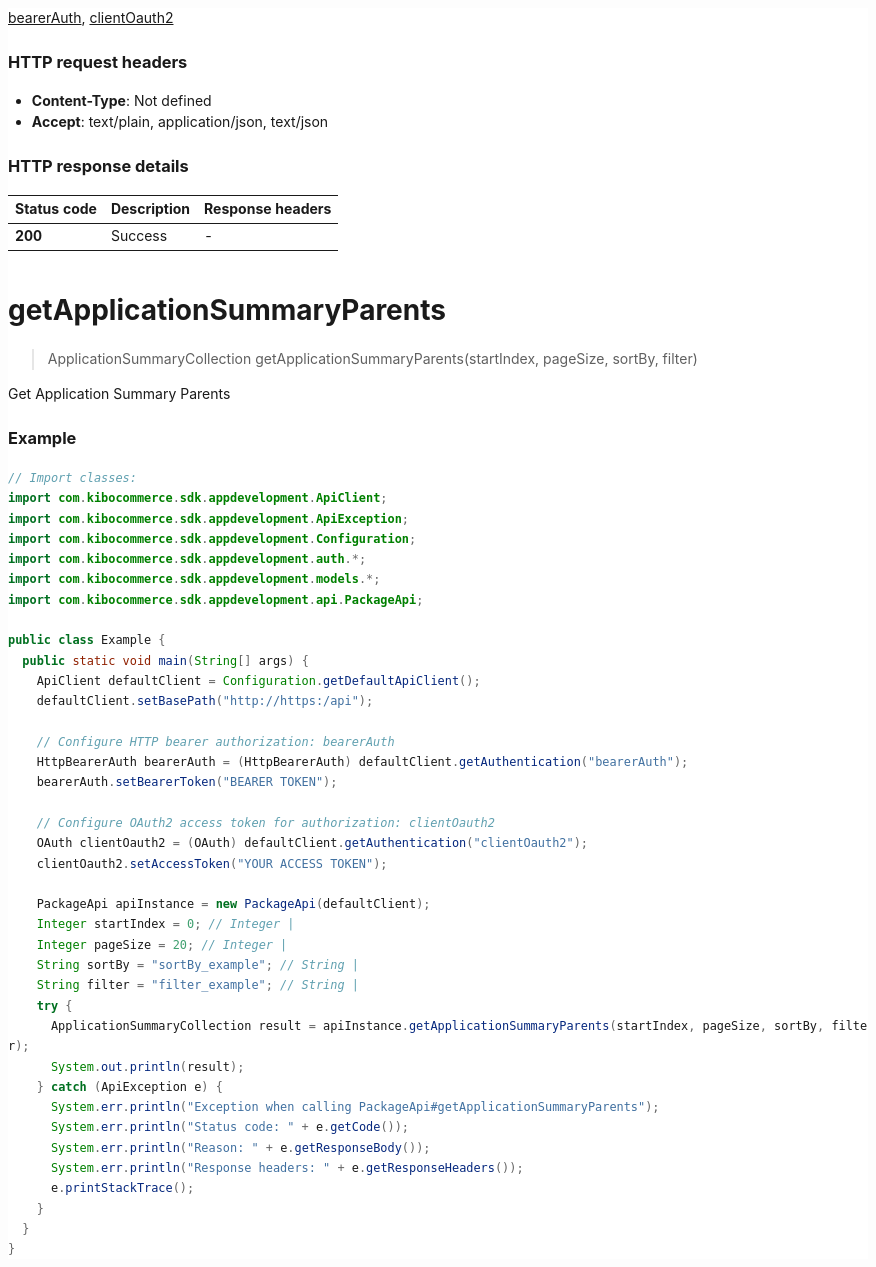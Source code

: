 [bearerAuth](../README.md#bearerAuth), [clientOauth2](../README.md#clientOauth2)

### HTTP request headers

 - **Content-Type**: Not defined
 - **Accept**: text/plain, application/json, text/json

### HTTP response details
| Status code | Description | Response headers |
|-------------|-------------|------------------|
| **200** | Success |  -  |

<a name="getApplicationSummaryParents"></a>
# **getApplicationSummaryParents**
> ApplicationSummaryCollection getApplicationSummaryParents(startIndex, pageSize, sortBy, filter)

Get Application Summary Parents



### Example
```java
// Import classes:
import com.kibocommerce.sdk.appdevelopment.ApiClient;
import com.kibocommerce.sdk.appdevelopment.ApiException;
import com.kibocommerce.sdk.appdevelopment.Configuration;
import com.kibocommerce.sdk.appdevelopment.auth.*;
import com.kibocommerce.sdk.appdevelopment.models.*;
import com.kibocommerce.sdk.appdevelopment.api.PackageApi;

public class Example {
  public static void main(String[] args) {
    ApiClient defaultClient = Configuration.getDefaultApiClient();
    defaultClient.setBasePath("http://https:/api");
    
    // Configure HTTP bearer authorization: bearerAuth
    HttpBearerAuth bearerAuth = (HttpBearerAuth) defaultClient.getAuthentication("bearerAuth");
    bearerAuth.setBearerToken("BEARER TOKEN");

    // Configure OAuth2 access token for authorization: clientOauth2
    OAuth clientOauth2 = (OAuth) defaultClient.getAuthentication("clientOauth2");
    clientOauth2.setAccessToken("YOUR ACCESS TOKEN");

    PackageApi apiInstance = new PackageApi(defaultClient);
    Integer startIndex = 0; // Integer | 
    Integer pageSize = 20; // Integer | 
    String sortBy = "sortBy_example"; // String | 
    String filter = "filter_example"; // String | 
    try {
      ApplicationSummaryCollection result = apiInstance.getApplicationSummaryParents(startIndex, pageSize, sortBy, filter);
      System.out.println(result);
    } catch (ApiException e) {
      System.err.println("Exception when calling PackageApi#getApplicationSummaryParents");
      System.err.println("Status code: " + e.getCode());
      System.err.println("Reason: " + e.getResponseBody());
      System.err.println("Response headers: " + e.getResponseHeaders());
      e.printStackTrace();
    }
  }
}
```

————————

▶ Problem to work on
Among the entries above, how many lines have the string "authorization" in them? Only the number should be given.

▶ Result of the task
2